Only the lines from the line containing "- **Home.tsx**: Main" to the end of the entries, both included, belong in your answer, and each must match exactly.

GIVEN ENTRIES Start Marker

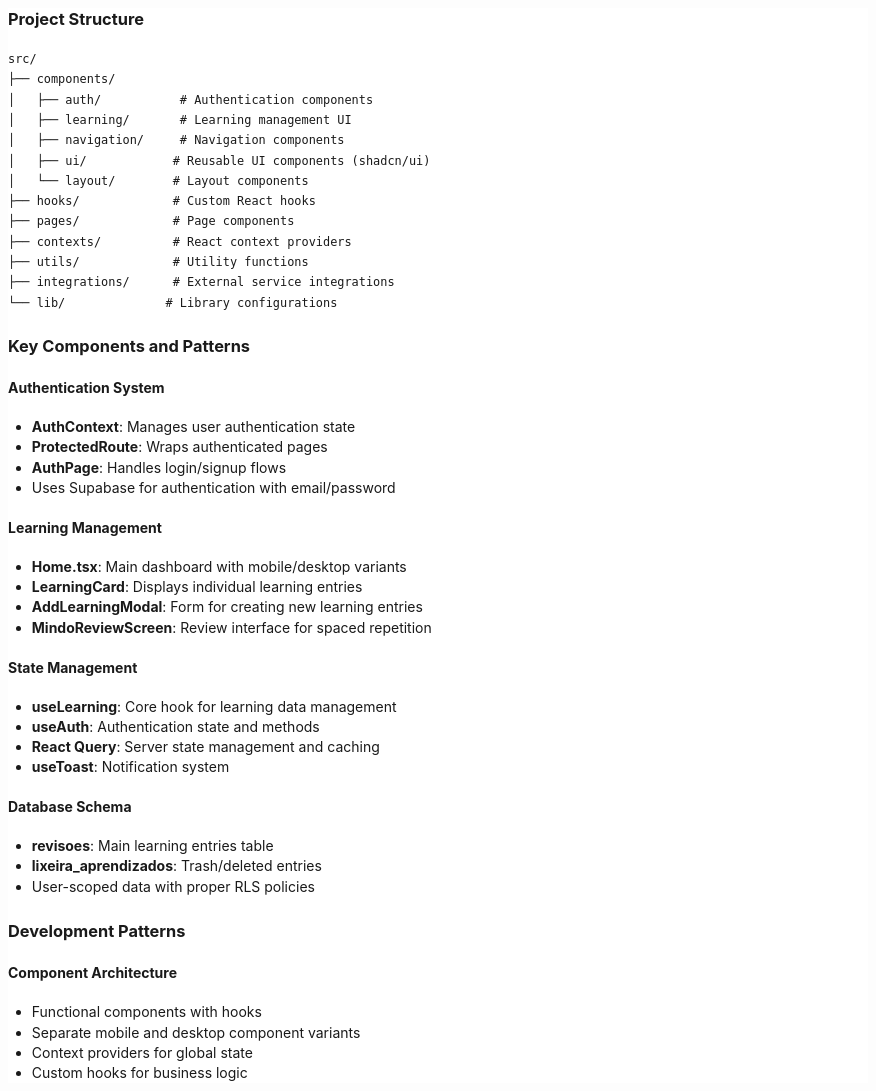 ### Project Structure

```
src/
├── components/
│   ├── auth/           # Authentication components
│   ├── learning/       # Learning management UI
│   ├── navigation/     # Navigation components
│   ├── ui/            # Reusable UI components (shadcn/ui)
│   └── layout/        # Layout components
├── hooks/             # Custom React hooks
├── pages/             # Page components
├── contexts/          # React context providers
├── utils/             # Utility functions
├── integrations/      # External service integrations
└── lib/              # Library configurations
```

### Key Components and Patterns

#### Authentication System
- **AuthContext**: Manages user authentication state
- **ProtectedRoute**: Wraps authenticated pages
- **AuthPage**: Handles login/signup flows
- Uses Supabase for authentication with email/password

#### Learning Management
- **Home.tsx**: Main dashboard with mobile/desktop variants
- **LearningCard**: Displays individual learning entries
- **AddLearningModal**: Form for creating new learning entries
- **MindoReviewScreen**: Review interface for spaced repetition

#### State Management
- **useLearning**: Core hook for learning data management
- **useAuth**: Authentication state and methods
- **React Query**: Server state management and caching
- **useToast**: Notification system

#### Database Schema
- **revisoes**: Main learning entries table
- **lixeira_aprendizados**: Trash/deleted entries
- User-scoped data with proper RLS policies

### Development Patterns

#### Component Architecture
- Functional components with hooks
- Separate mobile and desktop component variants
- Context providers for global state
- Custom hooks for business logic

GIVEN ENTRIES End Marker

## REPLY TO THE TASK
- **Home.tsx**: Main dashboard with mobile/desktop variants
- **LearningCard**: Displays individual learning entries
- **AddLearningModal**: Form for creating new learning entries
- **MindoReviewScreen**: Review interface for spaced repetition

#### State Management
- **useLearning**: Core hook for learning data management
- **useAuth**: Authentication state and methods
- **React Query**: Server state management and caching
- **useToast**: Notification system

#### Database Schema
- **revisoes**: Main learning entries table
- **lixeira_aprendizados**: Trash/deleted entries
- User-scoped data with proper RLS policies

### Development Patterns

#### Component Architecture
- Functional components with hooks
- Separate mobile and desktop component variants
- Context providers for global state
- Custom hooks for business logic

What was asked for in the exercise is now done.